EXERCISE: Find "if (tt = v >> 24)" in the entries below; copy that line through the last, exactly, with no pictures.
BEGIN
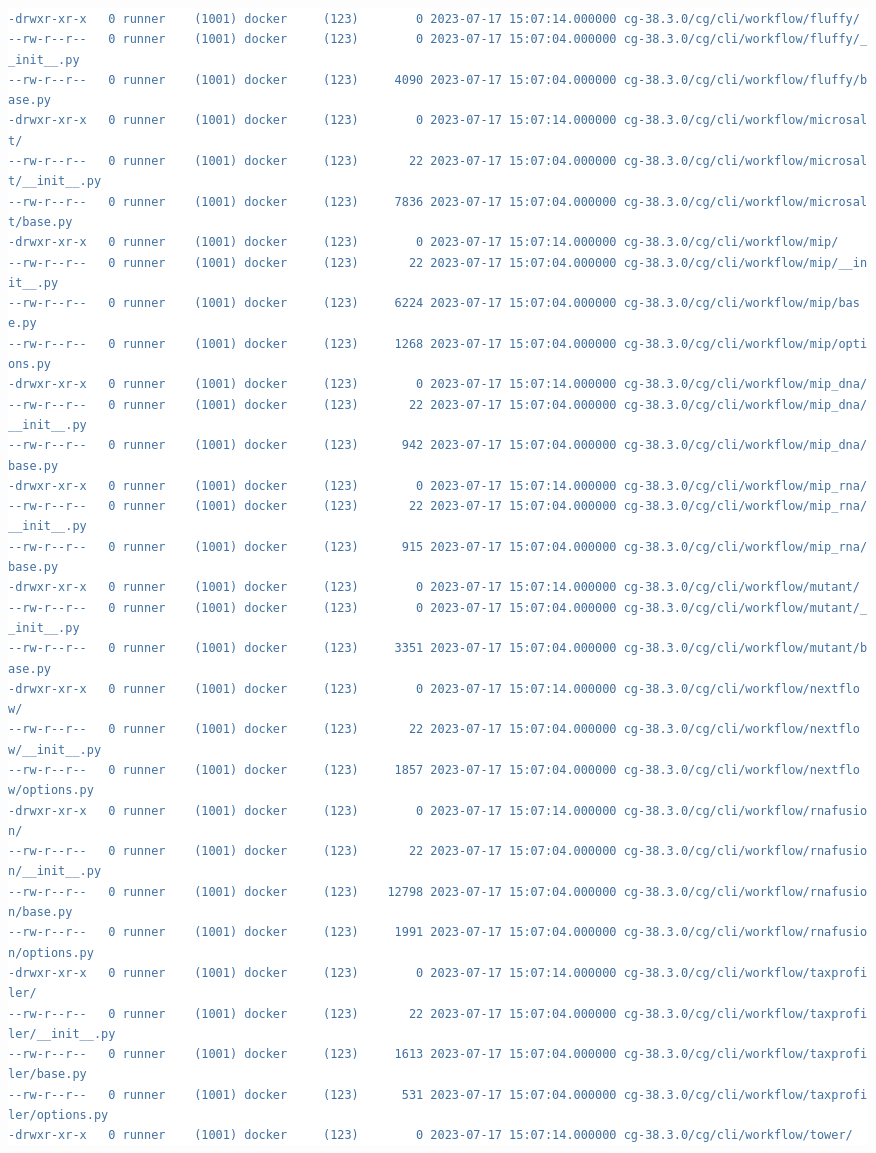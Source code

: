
 ```diff
-drwxr-xr-x   0 runner    (1001) docker     (123)        0 2023-07-17 15:07:14.000000 cg-38.3.0/cg/cli/workflow/fluffy/
--rw-r--r--   0 runner    (1001) docker     (123)        0 2023-07-17 15:07:04.000000 cg-38.3.0/cg/cli/workflow/fluffy/__init__.py
--rw-r--r--   0 runner    (1001) docker     (123)     4090 2023-07-17 15:07:04.000000 cg-38.3.0/cg/cli/workflow/fluffy/base.py
-drwxr-xr-x   0 runner    (1001) docker     (123)        0 2023-07-17 15:07:14.000000 cg-38.3.0/cg/cli/workflow/microsalt/
--rw-r--r--   0 runner    (1001) docker     (123)       22 2023-07-17 15:07:04.000000 cg-38.3.0/cg/cli/workflow/microsalt/__init__.py
--rw-r--r--   0 runner    (1001) docker     (123)     7836 2023-07-17 15:07:04.000000 cg-38.3.0/cg/cli/workflow/microsalt/base.py
-drwxr-xr-x   0 runner    (1001) docker     (123)        0 2023-07-17 15:07:14.000000 cg-38.3.0/cg/cli/workflow/mip/
--rw-r--r--   0 runner    (1001) docker     (123)       22 2023-07-17 15:07:04.000000 cg-38.3.0/cg/cli/workflow/mip/__init__.py
--rw-r--r--   0 runner    (1001) docker     (123)     6224 2023-07-17 15:07:04.000000 cg-38.3.0/cg/cli/workflow/mip/base.py
--rw-r--r--   0 runner    (1001) docker     (123)     1268 2023-07-17 15:07:04.000000 cg-38.3.0/cg/cli/workflow/mip/options.py
-drwxr-xr-x   0 runner    (1001) docker     (123)        0 2023-07-17 15:07:14.000000 cg-38.3.0/cg/cli/workflow/mip_dna/
--rw-r--r--   0 runner    (1001) docker     (123)       22 2023-07-17 15:07:04.000000 cg-38.3.0/cg/cli/workflow/mip_dna/__init__.py
--rw-r--r--   0 runner    (1001) docker     (123)      942 2023-07-17 15:07:04.000000 cg-38.3.0/cg/cli/workflow/mip_dna/base.py
-drwxr-xr-x   0 runner    (1001) docker     (123)        0 2023-07-17 15:07:14.000000 cg-38.3.0/cg/cli/workflow/mip_rna/
--rw-r--r--   0 runner    (1001) docker     (123)       22 2023-07-17 15:07:04.000000 cg-38.3.0/cg/cli/workflow/mip_rna/__init__.py
--rw-r--r--   0 runner    (1001) docker     (123)      915 2023-07-17 15:07:04.000000 cg-38.3.0/cg/cli/workflow/mip_rna/base.py
-drwxr-xr-x   0 runner    (1001) docker     (123)        0 2023-07-17 15:07:14.000000 cg-38.3.0/cg/cli/workflow/mutant/
--rw-r--r--   0 runner    (1001) docker     (123)        0 2023-07-17 15:07:04.000000 cg-38.3.0/cg/cli/workflow/mutant/__init__.py
--rw-r--r--   0 runner    (1001) docker     (123)     3351 2023-07-17 15:07:04.000000 cg-38.3.0/cg/cli/workflow/mutant/base.py
-drwxr-xr-x   0 runner    (1001) docker     (123)        0 2023-07-17 15:07:14.000000 cg-38.3.0/cg/cli/workflow/nextflow/
--rw-r--r--   0 runner    (1001) docker     (123)       22 2023-07-17 15:07:04.000000 cg-38.3.0/cg/cli/workflow/nextflow/__init__.py
--rw-r--r--   0 runner    (1001) docker     (123)     1857 2023-07-17 15:07:04.000000 cg-38.3.0/cg/cli/workflow/nextflow/options.py
-drwxr-xr-x   0 runner    (1001) docker     (123)        0 2023-07-17 15:07:14.000000 cg-38.3.0/cg/cli/workflow/rnafusion/
--rw-r--r--   0 runner    (1001) docker     (123)       22 2023-07-17 15:07:04.000000 cg-38.3.0/cg/cli/workflow/rnafusion/__init__.py
--rw-r--r--   0 runner    (1001) docker     (123)    12798 2023-07-17 15:07:04.000000 cg-38.3.0/cg/cli/workflow/rnafusion/base.py
--rw-r--r--   0 runner    (1001) docker     (123)     1991 2023-07-17 15:07:04.000000 cg-38.3.0/cg/cli/workflow/rnafusion/options.py
-drwxr-xr-x   0 runner    (1001) docker     (123)        0 2023-07-17 15:07:14.000000 cg-38.3.0/cg/cli/workflow/taxprofiler/
--rw-r--r--   0 runner    (1001) docker     (123)       22 2023-07-17 15:07:04.000000 cg-38.3.0/cg/cli/workflow/taxprofiler/__init__.py
--rw-r--r--   0 runner    (1001) docker     (123)     1613 2023-07-17 15:07:04.000000 cg-38.3.0/cg/cli/workflow/taxprofiler/base.py
--rw-r--r--   0 runner    (1001) docker     (123)      531 2023-07-17 15:07:04.000000 cg-38.3.0/cg/cli/workflow/taxprofiler/options.py
-drwxr-xr-x   0 runner    (1001) docker     (123)        0 2023-07-17 15:07:14.000000 cg-38.3.0/cg/cli/workflow/tower/
```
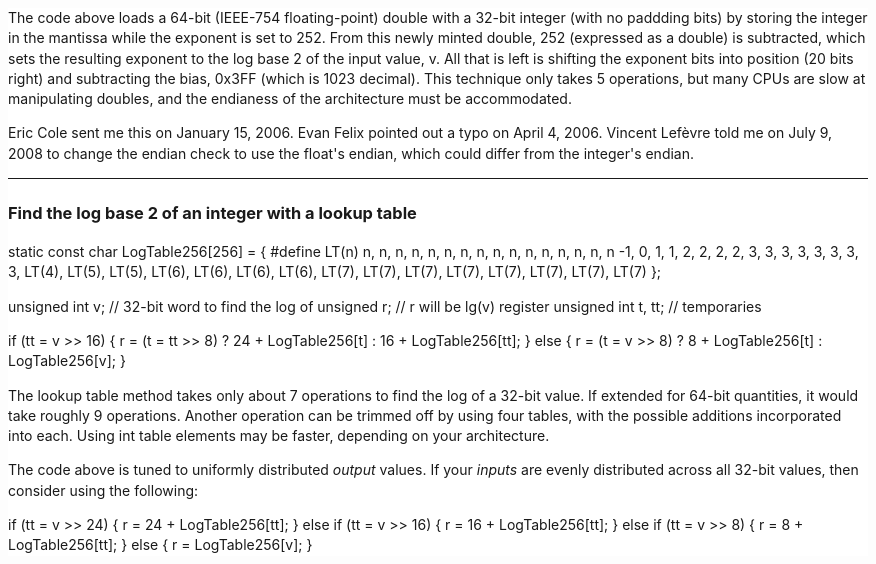 The code above loads a 64-bit (IEEE-754 floating-point) double with a 32-bit integer (with no paddding bits) by storing the integer in the mantissa while the exponent is set to 252. From this newly minted double, 252 (expressed as a double) is subtracted, which sets the resulting exponent to the log base 2 of the input value, v. All that is left is shifting the exponent bits into position (20 bits right) and subtracting the bias, 0x3FF (which is 1023 decimal). This technique only takes 5 operations, but many CPUs are slow at manipulating doubles, and the endianess of the architecture must be accommodated.

Eric Cole sent me this on January 15, 2006. Evan Felix pointed out a typo on April 4, 2006. Vincent Lefèvre told me on July 9, 2008 to change the endian check to use the float's endian, which could differ from the integer's endian.

- - -

### Find the log base 2 of an integer with a lookup table

static const char LogTable256\[256\] = 
{
#define LT(n) n, n, n, n, n, n, n, n, n, n, n, n, n, n, n, n
    -1, 0, 1, 1, 2, 2, 2, 2, 3, 3, 3, 3, 3, 3, 3, 3,
    LT(4), LT(5), LT(5), LT(6), LT(6), LT(6), LT(6),
    LT(7), LT(7), LT(7), LT(7), LT(7), LT(7), LT(7), LT(7)
};

unsigned int v; // 32-bit word to find the log of
unsigned r;     // r will be lg(v)
register unsigned int t, tt; // temporaries

if (tt = v >> 16)
{
  r = (t = tt >> 8) ? 24 + LogTable256\[t\] : 16 + LogTable256\[tt\];
}
else 
{
  r = (t = v >> 8) ? 8 + LogTable256\[t\] : LogTable256\[v\];
}

The lookup table method takes only about 7 operations to find the log of a 32-bit value. If extended for 64-bit quantities, it would take roughly 9 operations. Another operation can be trimmed off by using four tables, with the possible additions incorporated into each. Using int table elements may be faster, depending on your architecture.

The code above is tuned to uniformly distributed _output_ values. If your _inputs_ are evenly distributed across all 32-bit values, then consider using the following:

if (tt = v >> 24) 
{
  r = 24 + LogTable256\[tt\];
} 
else if (tt = v >> 16) 
{
  r = 16 + LogTable256\[tt\];
} 
else if (tt = v >> 8) 
{
  r = 8 + LogTable256\[tt\];
} 
else 
{
  r = LogTable256\[v\];
}
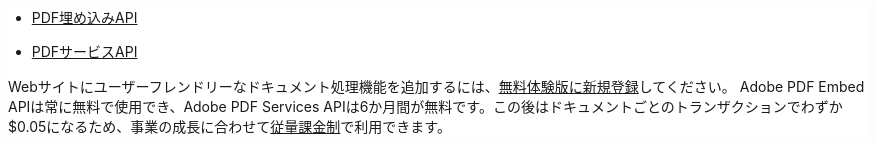 * [PDF埋め込みAPI](https://www.adobe.com/devnet-docs/dcsdk_io/viewSDK/index.html)

* [PDFサービスAPI](https://opensource.adobe.com/pdftools-sdk-docs/release/latest/index.html)

Webサイトにユーザーフレンドリーなドキュメント処理機能を追加するには、[無料体験版に新規登録](https://www.adobe.io/apis/documentcloud/dcsdk/gettingstarted.html)してください。 Adobe PDF Embed APIは常に無料で使用でき、Adobe PDF Services APIは6か月間が無料です。この後はドキュメントごとのトランザクションでわずか\$0.05になるため、事業の成長に合わせて[従量課金制](https://www.adobe.io/apis/documentcloud/dcsdk/pdf-pricing.html)で利用できます。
END
TASK ANSWER:
if (tt = v >> 24) 
{
  r = 24 + LogTable256\[tt\];
} 
else if (tt = v >> 16) 
{
  r = 16 + LogTable256\[tt\];
} 
else if (tt = v >> 8) 
{
  r = 8 + LogTable256\[tt\];
} 
else 
{
  r = LogTable256\[v\];
}
 * [PDF埋め込みAPI](https://www.adobe.com/devnet-docs/dcsdk_io/viewSDK/index.html)

* [PDFサービスAPI](https://opensource.adobe.com/pdftools-sdk-docs/release/latest/index.html)

Webサイトにユーザーフレンドリーなドキュメント処理機能を追加するには、[無料体験版に新規登録](https://www.adobe.io/apis/documentcloud/dcsdk/gettingstarted.html)してください。 Adobe PDF Embed APIは常に無料で使用でき、Adobe PDF Services APIは6か月間が無料です。この後はドキュメントごとのトランザクションでわずか\$0.05になるため、事業の成長に合わせて[従量課金制](https://www.adobe.io/apis/documentcloud/dcsdk/pdf-pricing.html)で利用できます。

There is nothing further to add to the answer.